A simple example helps us identify what is essential.
$$Y = C + \gamma X_1 + \varepsilon$$
where $C$ and $\gamma$ are parameters, $X_1$ is the score on the first instrument (or independent variable), and $\varepsilon$ represents unbiased iid error. Let the score on the second instrument be related to the first one via
$$X_1 = \alpha X_2 + \beta.$$
For example, scores on the second instrument might range from 25 to 75 and scores on the first from 0 to 100, with $X_1 = 2 X_2 - 50$. The variance of $X_1$ is $\alpha^2$ times the variance of $X_2$. Nevertheless, we can rewrite
$$Y = C + \gamma(\alpha X_2 + \beta) = (C + \beta \gamma) + (\gamma \alpha) X_2 + \varepsilon = C' + \gamma' X_2 + \varepsilon.$$
The parameters change, and the variance of the independent variable changes, yet the predictive capability of the model remains unchanged.
In general the relationship between $X_1$ and $X_2$ may be nonlinear. Which is a better predictor of $Y$ will depend on which has a closer linear relationship to $Y$. Thus the issue is not one of scale (as reflected by the variance of the $X_i$) but has to be decided by the relationships between the instruments and what they are being used to predict. This idea is closely related to one explored in a recent question about selecting independent variables in regression.
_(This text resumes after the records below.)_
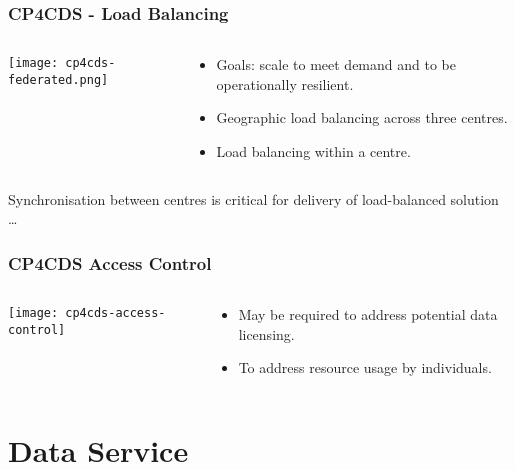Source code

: \documentclass{beamer}
\begin{document}
\begin{frame}
\frametitle<presentation>{CP4CDS - Load Balancing}
  \begin{columns}[c]
    \begin{column}{.5\textwidth}
      \centering
      \texttt{[image: cp4cds-federated.png]}
    \end{column}
    \begin{column}{.5\textwidth}
      \begin{itemize}
        \item Goals: scale to meet demand and to be operationally resilient.
        \item Geographic load balancing across three centres.
        \item Load balancing within a centre.
      \end{itemize}
    \end{column}
  \end{columns}
  \vfill
  Synchronisation between centres is critical for delivery of load-balanced solution \ldots

\end{frame}

\begin{frame}
\frametitle<presentation>{CP4CDS Access Control}

  \begin{columns}[c]
    \begin{column}{.5\textwidth}
      \centering
      \texttt{[image: cp4cds-access-control]}
    \end{column}
    \begin{column}{.5\textwidth}
      \begin{itemize}
        \item May be required to address potential data licensing.
        \item To address resource usage by individuals.
      \end{itemize}
    \end{column}
  \end{columns}

\end{frame}

\section{Data Service}
\end{document}

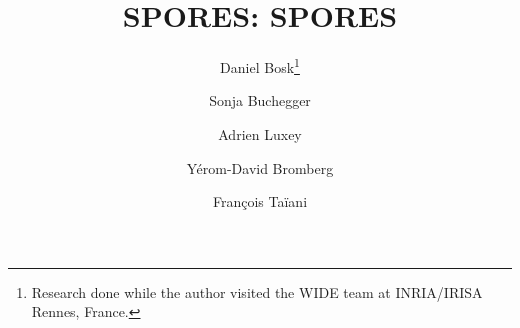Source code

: \documentclass{article}
\begin{document}
\title{%
  \acs*{SPORES}: \acl*{SPORES}%
}

\author[1]{Daniel Bosk\thanks{%
  Research done while the author visited the WIDE team at INRIA/IRISA Rennes, 
  France.
}}
\author[1]{Sonja Buchegger}
\author[2]{Adrien Luxey}
\author[2]{Yérom-David Bromberg}
\author[2]{François Taïani}


\begin{abstract}
  
\end{abstract}


\end{document}
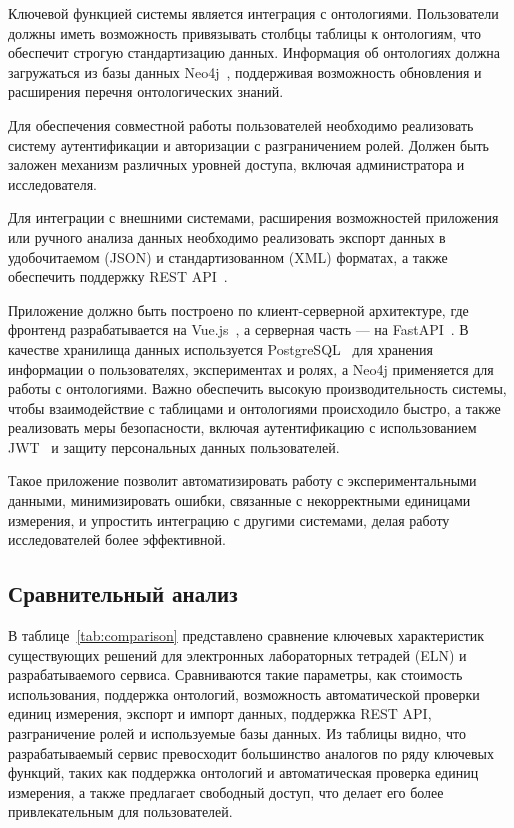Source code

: Ключевой функцией системы является интеграция с онтологиями.
Пользователи должны иметь возможность привязывать столбцы таблицы к онтологиям, что обеспечит строгую стандартизацию данных.
Информация об онтологиях должна загружаться из базы данных Neo4j~\cite{DB:Neo4j}, поддерживая возможность обновления и расширения перечня онтологических знаний.

Для обеспечения совместной работы пользователей необходимо реализовать систему аутентификации и авторизации с разграничением ролей.
Должен быть заложен механизм различных уровней доступа, включая администратора и исследователя.

Для интеграции с внешними системами, расширения возможностей приложения или ручного анализа данных необходимо реализовать экспорт данных в удобочитаемом (JSON) и стандартизованном (XML) форматах, а также обеспечить поддержку REST API~\cite{arch:REST}.

Приложение должно быть построено по клиент-серверной архитектуре, где фронтенд разрабатывается на Vue.js~\cite{Framework:VueJS}, а серверная часть — на FastAPI~\cite{Framework:FastAPI}.
В качестве хранилища данных используется PostgreSQL~\cite{DB:PostgreSQL} для хранения информации о пользователях, экспериментах и ролях, а Neo4j применяется для работы с онтологиями.
Важно обеспечить высокую производительность системы, чтобы взаимодействие с таблицами и онтологиями происходило быстро, а также реализовать меры безопасности, включая аутентификацию с использованием JWT~\cite{Security:JWT} и защиту персональных данных пользователей.

Такое приложение позволит автоматизировать работу с экспериментальными данными, минимизировать ошибки, связанные с некорректными единицами измерения, и упростить интеграцию с другими системами, делая работу исследователей более эффективной.

\subsection{Сравнительный анализ}

В таблице~\ref{tab:comparison} представлено сравнение ключевых характеристик существующих решений для электронных лабораторных тетрадей (ELN) и разрабатываемого сервиса. Сравниваются такие параметры, как стоимость использования, поддержка онтологий, возможность автоматической проверки единиц измерения, экспорт и импорт данных, поддержка REST API, разграничение ролей и используемые базы данных. Из таблицы видно, что разрабатываемый сервис превосходит большинство аналогов по ряду ключевых функций, таких как поддержка онтологий и автоматическая проверка единиц измерения, а также предлагает свободный доступ, что делает его более привлекательным для пользователей.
There can be mitigating factors. For instance, if $X_1$ and $X_2$ are discrete variables and both are equally well related to $Y$, then the one with larger variance might (if it is sufficiently uniformly spread out) allow for finer distinctions among its values and thereby afford more precision. E.g., if both instruments are questionnaires on a 1-5 Likert scale, both are equally well correlated with $Y$, and the answers to $X_1$ are all 2 and 3 and the answers to $X_2$ are spread among 1 through 5, $X_2$ might be favored on this basis.